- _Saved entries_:
• • •
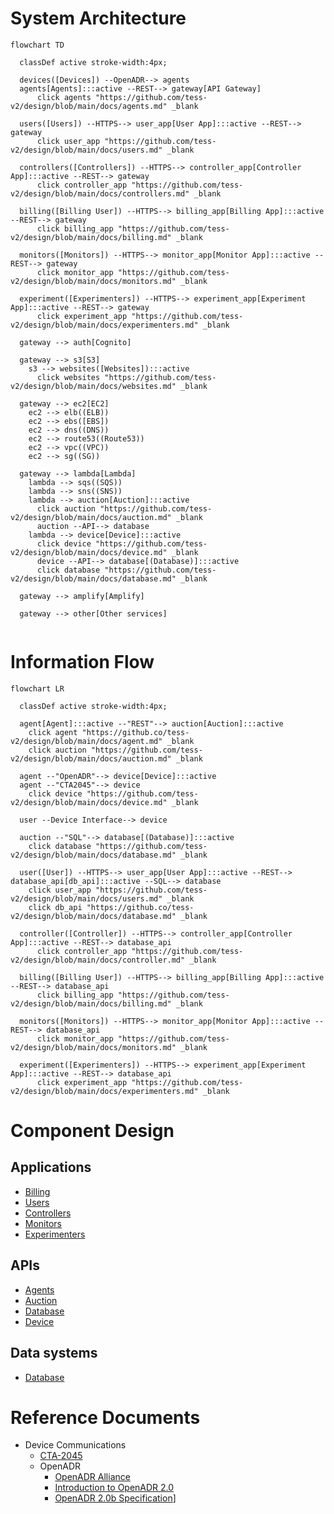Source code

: # System Architecture
```mermaid
flowchart TD
  
  classDef active stroke-width:4px;

  devices([Devices]) --OpenADR--> agents  
  agents[Agents]:::active --REST--> gateway[API Gateway]
      click agents "https://github.com/tess-v2/design/blob/main/docs/agents.md" _blank

  users([Users]) --HTTPS--> user_app[User App]:::active --REST--> gateway
      click user_app "https://github.com/tess-v2/design/blob/main/docs/users.md" _blank

  controllers([Controllers]) --HTTPS--> controller_app[Controller App]:::active --REST--> gateway
      click controller_app "https://github.com/tess-v2/design/blob/main/docs/controllers.md" _blank

  billing([Billing User]) --HTTPS--> billing_app[Billing App]:::active --REST--> gateway
      click billing_app "https://github.com/tess-v2/design/blob/main/docs/billing.md" _blank

  monitors([Monitors]) --HTTPS--> monitor_app[Monitor App]:::active --REST--> gateway
      click monitor_app "https://github.com/tess-v2/design/blob/main/docs/monitors.md" _blank

  experiment([Experimenters]) --HTTPS--> experiment_app[Experiment App]:::active --REST--> gateway
      click experiment_app "https://github.com/tess-v2/design/blob/main/docs/experimenters.md" _blank

  gateway --> auth[Cognito]
  
  gateway --> s3[S3]
    s3 --> websites([Websites]):::active
      click websites "https://github.com/tess-v2/design/blob/main/docs/websites.md" _blank
  
  gateway --> ec2[EC2]
    ec2 --> elb((ELB))
    ec2 --> ebs([EBS])
    ec2 --> dns((DNS))
    ec2 --> route53((Route53))
    ec2 --> vpc((VPC))
    ec2 --> sg((SG))
  
  gateway --> lambda[Lambda]
    lambda --> sqs((SQS))
    lambda --> sns((SNS))
    lambda --> auction[Auction]:::active
      click auction "https://github.com/tess-v2/design/blob/main/docs/auction.md" _blank
      auction --API--> database  
    lambda --> device[Device]:::active
      click device "https://github.com/tess-v2/design/blob/main/docs/device.md" _blank
      device --API--> database[(Database)]:::active
      click database "https://github.com/tess-v2/design/blob/main/docs/database.md" _blank
      
  gateway --> amplify[Amplify]
  
  gateway --> other[Other services]
  
```

# Information Flow

```mermaid
flowchart LR

  classDef active stroke-width:4px;

  agent[Agent]:::active --"REST"--> auction[Auction]:::active
    click agent "https://github.co/tess-v2/design/blob/main/docs/agent.md" _blank
    click auction "https://github.com/tess-v2/design/blob/main/docs/auction.md" _blank
    
  agent --"OpenADR"--> device[Device]:::active
  agent --"CTA2045"--> device
    click device "https://github.com/tess-v2/design/blob/main/docs/device.md" _blank
  
  user --Device Interface--> device
  
  auction --"SQL"--> database[(Database)]:::active
    click database "https://github.com/tess-v2/design/blob/main/docs/database.md" _blank
  
  user([User]) --HTTPS--> user_app[User App]:::active --REST--> database_api[db_api]:::active --SQL--> database
    click user_app "https://github.com/tess-v2/design/blob/main/docs/users.md" _blank
    click db_api "https://github.co/tess-v2/design/blob/main/docs/database.md" _blank

  controller([Controller]) --HTTPS--> controller_app[Controller App]:::active --REST--> database_api
      click controller_app "https://github.com/tess-v2/design/blob/main/docs/controller.md" _blank

  billing([Billing User]) --HTTPS--> billing_app[Billing App]:::active --REST--> database_api
      click billing_app "https://github.com/tess-v2/design/blob/main/docs/billing.md" _blank

  monitors([Monitors]) --HTTPS--> monitor_app[Monitor App]:::active --REST--> database_api
      click monitor_app "https://github.com/tess-v2/design/blob/main/docs/monitors.md" _blank

  experiment([Experimenters]) --HTTPS--> experiment_app[Experiment App]:::active --REST--> database_api
      click experiment_app "https://github.com/tess-v2/design/blob/main/docs/experimenters.md" _blank

```

# Component Design 

## Applications
* [Billing](billing.md)
* [Users](users.md)
* [Controllers](controllers.md)
* [Monitors](monitors.md)
* [Experimenters](experimenters.md)

## APIs
* [Agents](agents.md)
* [Auction](auction.md)
* [Database](database.md)
* [Device](device.md)

## Data systems
* [Database](database.md)

# Reference Documents

* Device Communications
  * [CTA-2045](https://shop.cta.tech/products/modular-communications-interface-for-energy-management)
  * OpenADR
    * [OpenADR Alliance](https://openadr.org/)
    * [Introduction to OpenADR 2.0](https://www.openadr.org/assets/docs/understanding%20openadr%202%200%20webinar_11_10_11_sm.pdf)
    * [OpenADR 2.0b Specification](https://cimug.ucaiug.org/Projects/CIM-OpenADR/Shared%20Documents/Source%20Documents/OpenADR%20Alliance/OpenADR_2_0b_Profile_Specification_v1.0.pdf)]

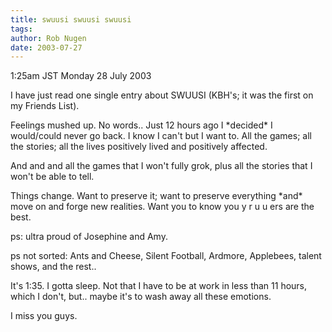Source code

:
 ```yaml
---
title: swuusi swuusi swuusi
tags: 
author: Rob Nugen
date: 2003-07-27
---
```


<p class=date>1:25am JST Monday 28 July 2003</p>

<p>I have just read one single entry about SWUUSI (KBH's; it was the
first on my Friends List).</p>

<p>Feelings mushed up.  No words..  Just 12 hours ago I *decided* I
would/could never go back.  I know I can't but I want to.  All the
games; all the stories; all the lives positively lived and positively
affected.</p>

<p>And and and all the games that I won't fully grok, plus all the
stories that I won't be able to tell.</p>

<p>Things change.  Want to preserve it; want to preserve everything
*and* move on and forge new realities.   Want you to know you y r u u
ers are the best.</p>

<p>ps: ultra proud of Josephine and Amy.</p>

<p>ps not sorted: Ants and Cheese, Silent Football, Ardmore,
Applebees, talent shows, and the rest..</p>

<p>It's 1:35.  I gotta sleep.  Not that I have to be at work in less
than 11 hours, which I don't, but..  maybe it's to wash away all these
emotions.</p>

<p>I miss you guys.</p>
• • •
- _EXERCISE AIM_:
Pull out the lines above in which the word "games" appears.

- _REPLY_:
games; all the stories; all the lives positively lived and positively
<p>And and and all the games that I won't fully grok, plus all the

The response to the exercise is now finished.